» **Collected data**

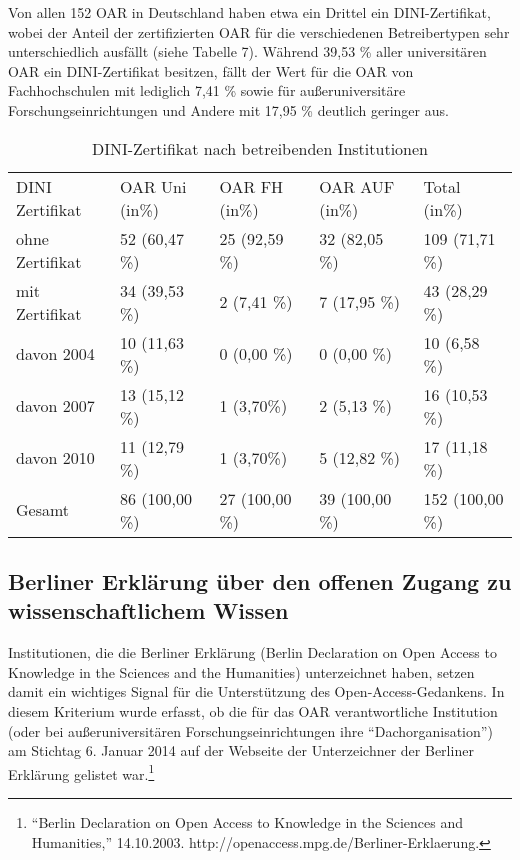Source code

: \documentclass[a4paper,
fontsize=11pt,
oneside,
numbers=noperiodatend,
parskip=half-,
bibliography=totoc,
final
]{scrartcl}
\begin{document}
Von allen 152 OAR in Deutschland haben etwa ein Drittel ein
DINI-Zertifikat, wobei der Anteil der zertifizierten OAR für die
verschiedenen Betreibertypen sehr unterschiedlich ausfällt (siehe
Tabelle 7). Während 39,53 \% aller universitären OAR ein DINI-Zertifikat
besitzen, fällt der Wert für die OAR von Fachhochschulen mit lediglich
7,41 \% sowie für außeruniversitäre Forschungseinrichtungen und Andere
mit 17,95 \% deutlich geringer aus.

\begin{table}[ht]
\centering
\begin{tabular}{lllll}
  \toprule
DINI Zertifikat & OAR Uni (in\%)   & OAR FH (in\%)  & OAR AUF (in\%)  & Total (in\%) \\  
\cmidrule(r){1-1} \cmidrule(r){2-2} \cmidrule(r){3-3} \cmidrule(r){4-4} \cmidrule(r){5-5}
ohne Zertifikat & 52 (60,47 \%) & 25 (92,59 \%) & 32 (82,05 \%) & 109 (71,71 \%)  \\ 
  mit Zertifikat & 34 (39,53 \%) & 2 (7,41 \%) & 7 (17,95 \%) & 43 (28,29 \%) \\ 
  davon 2004 & 10 (11,63 \%) & 0 (0,00 \%) & 0 (0,00 \%) & 10 (6,58 \%) \\ 
  davon 2007 & 13 (15,12 \%) & 1 (3,70\%) & 2 (5,13 \%) & 16 (10,53 \%) \\ 
  davon 2010 & 11 (12,79 \%) & 1 (3,70\%) & 5 (12,82 \%) & 17 (11,18 \%) \\ 
  \cmidrule(r){1-1} \cmidrule(r){2-2} \cmidrule(r){3-3} \cmidrule(r){4-4} \cmidrule(r){5-5}
  Gesamt & 86 (100,00 \%) & 27 (100,00 \%) & 39 (100,00 \%) & 152 (100,00 \%) \\ 
\bottomrule
\end{tabular}
\caption{DINI-Zertifikat nach betreibenden Institutionen}
\end{table}

\subsection*{Berliner Erklärung über den offenen Zugang zu
wissenschaftlichem
Wissen}\label{berliner-erkluxe4rung-uxfcber-den-offenen-zugang-zu-wissenschaftlichem-wissen}

Institutionen, die die Berliner Erklärung (Berlin Declaration on Open
Access to Knowledge in the Sciences and the Humanities) unterzeichnet
haben, setzen damit ein wichtiges Signal für die Unterstützung des
Open-Access-Gedankens. In diesem Kriterium wurde erfasst, ob die für das
OAR verantwortliche Institution (oder bei außeruniversitären
Forschungseinrichtungen ihre \enquote{Dachorganisation}) am Stichtag 6.
Januar 2014 auf der Webseite der Unterzeichner der Berliner Erklärung
gelistet war.\footnote{\enquote{Berlin Declaration on Open Access to
  Knowledge in the Sciences and Humanities,} 14.10.2003.
  http://openaccess.mpg.de/Berliner-Erklaerung.}
\end{document}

» **ACTIVITY**
Each line of the entries above that has the word "begin" is to be copied.

» **OUTPUT FOR THIS TASK**
\begin{document}
\begin{table}[ht]
\begin{tabular}{lllll}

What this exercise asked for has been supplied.